Seputar Peradilan
Men Sana in Corpore Sano: Semangat Integritas dan Sportivitas Warnai Pembukaan PTWP Mahkamah Agung RI Ke-XX Tahun 2026
Malang - Men sana in corpore sano, pepatah Latin yang bermakna "di dalam tubuh yang sehat terdapat jiwa yang kuat", memiliki pesan filosofis yang mendalam tentang hubungan erat antara kesehatan fisik dan kekuatan jiwa yang terdapat dalam diri manusia. Hubungan timbal balik tersebut dapat diwujudkan melalui jiwa yang kuat yang tercermin dalam pikiran-pikiran positif, perasaan lapang dada dalam menerima keadaan, semangat optimisme, serta kemampuan menjaga integritas, nilai moral, dan etika. Semua itu menjadi semacam suplemen yang memberikan dampak positif bagi kesehatan fisik seseorang.
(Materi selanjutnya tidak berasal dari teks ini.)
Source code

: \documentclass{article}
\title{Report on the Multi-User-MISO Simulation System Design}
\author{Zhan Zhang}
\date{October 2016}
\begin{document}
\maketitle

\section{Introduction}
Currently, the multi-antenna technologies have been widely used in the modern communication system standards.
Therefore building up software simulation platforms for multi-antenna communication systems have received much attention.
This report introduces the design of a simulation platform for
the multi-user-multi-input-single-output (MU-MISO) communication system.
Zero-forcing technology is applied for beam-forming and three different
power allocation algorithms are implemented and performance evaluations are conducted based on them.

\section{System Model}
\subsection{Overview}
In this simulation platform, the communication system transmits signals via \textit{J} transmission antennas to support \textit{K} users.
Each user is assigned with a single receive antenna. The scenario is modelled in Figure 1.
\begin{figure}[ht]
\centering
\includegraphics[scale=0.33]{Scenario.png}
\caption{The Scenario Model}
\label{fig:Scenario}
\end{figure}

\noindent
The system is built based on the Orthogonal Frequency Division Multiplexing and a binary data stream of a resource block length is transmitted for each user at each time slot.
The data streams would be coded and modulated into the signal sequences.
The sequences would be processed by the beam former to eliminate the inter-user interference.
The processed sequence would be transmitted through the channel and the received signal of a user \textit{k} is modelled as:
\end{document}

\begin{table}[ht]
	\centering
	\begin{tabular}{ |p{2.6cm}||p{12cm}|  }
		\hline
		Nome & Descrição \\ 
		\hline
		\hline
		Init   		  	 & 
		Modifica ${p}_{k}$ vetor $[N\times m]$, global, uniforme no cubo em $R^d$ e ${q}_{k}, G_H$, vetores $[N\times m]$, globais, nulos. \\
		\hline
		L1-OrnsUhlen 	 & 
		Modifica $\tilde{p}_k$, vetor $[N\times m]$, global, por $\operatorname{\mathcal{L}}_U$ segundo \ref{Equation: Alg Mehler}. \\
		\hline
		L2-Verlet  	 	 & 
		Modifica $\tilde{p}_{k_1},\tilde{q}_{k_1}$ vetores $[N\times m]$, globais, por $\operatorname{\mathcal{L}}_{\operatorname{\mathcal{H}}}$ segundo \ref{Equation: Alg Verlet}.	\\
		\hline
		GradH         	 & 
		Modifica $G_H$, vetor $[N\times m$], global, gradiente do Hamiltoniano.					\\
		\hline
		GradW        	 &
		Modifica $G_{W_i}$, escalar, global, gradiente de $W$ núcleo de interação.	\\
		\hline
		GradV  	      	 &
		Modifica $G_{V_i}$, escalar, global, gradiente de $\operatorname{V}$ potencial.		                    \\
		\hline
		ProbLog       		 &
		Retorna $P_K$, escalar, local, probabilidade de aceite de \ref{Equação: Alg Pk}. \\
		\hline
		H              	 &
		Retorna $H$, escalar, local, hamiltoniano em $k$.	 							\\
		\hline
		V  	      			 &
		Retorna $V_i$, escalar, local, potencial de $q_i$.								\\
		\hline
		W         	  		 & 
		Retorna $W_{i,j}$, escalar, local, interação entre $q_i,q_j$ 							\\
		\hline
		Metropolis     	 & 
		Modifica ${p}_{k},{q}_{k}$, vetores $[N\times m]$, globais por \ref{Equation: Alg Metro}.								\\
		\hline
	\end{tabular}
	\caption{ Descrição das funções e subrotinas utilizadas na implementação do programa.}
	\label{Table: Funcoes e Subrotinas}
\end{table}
Sebaliknya, pepatah tersebut juga dapat dimaknai bahwa ketika seseorang mampu menjaga kesehatan fisik dan kebugaran tubuhnya dengan baik, maka hal itu akan turut meningkatkan kualitas jiwa dan rohaninya. Pikiran-pikiran positif dapat tumbuh melalui nilai persahabatan yang lahir dari interaksi saat berolahraga, serta nilai kejujuran, integritas, dan sportivitas yang muncul dalam setiap kompetisi yang melibatkan kemampuan fisik dan mental. Dengan demikian, aktivitas olahraga tidak hanya bermanfaat bagi kesehatan jasmani, tetapi juga memberikan dampak positif terhadap kesehatan jiwa.
Dalam rangka menjaga dan memelihara kesehatan jiwa dan raga tersebut, Mahkamah Agung Republik Indonesia sebagai salah satu lembaga tinggi negara dengan jumlah aparatur yang besar menyelenggarakan Kejuaraan Nasional Persatuan Tenis Warga Peradilan (PTWP) Ke-XX Tahun 2026. Kejuaraan tenis yang bersifat nasional ini diikuti oleh atlet-atlet dari empat lingkungan peradilan yang tersebar di seluruh Indonesia sebagai ajang kompetisi sekaligus sarana mempererat persaudaraan antarsesama warga peradilan.
Kejuaraan Nasional PTWP Ke-XX Tahun 2026 diselenggarakan di Kota Malang pada 12 hingga 16 Juni 2026. Pembukaan kejuaraan berlangsung pada Jumat, 12 Juni 2026, bertempat di Stadion Gajayana, Kota Malang. Ketua Mahkamah Agung Republik Indonesia, Prof. Dr. H. Sunarto, S.H., M.H., secara resmi membuka kejuaraan tenis warga peradilan yang menjadi salah satu ajang olahraga paling bergengsi di lingkungan peradilan Indonesia tersebut.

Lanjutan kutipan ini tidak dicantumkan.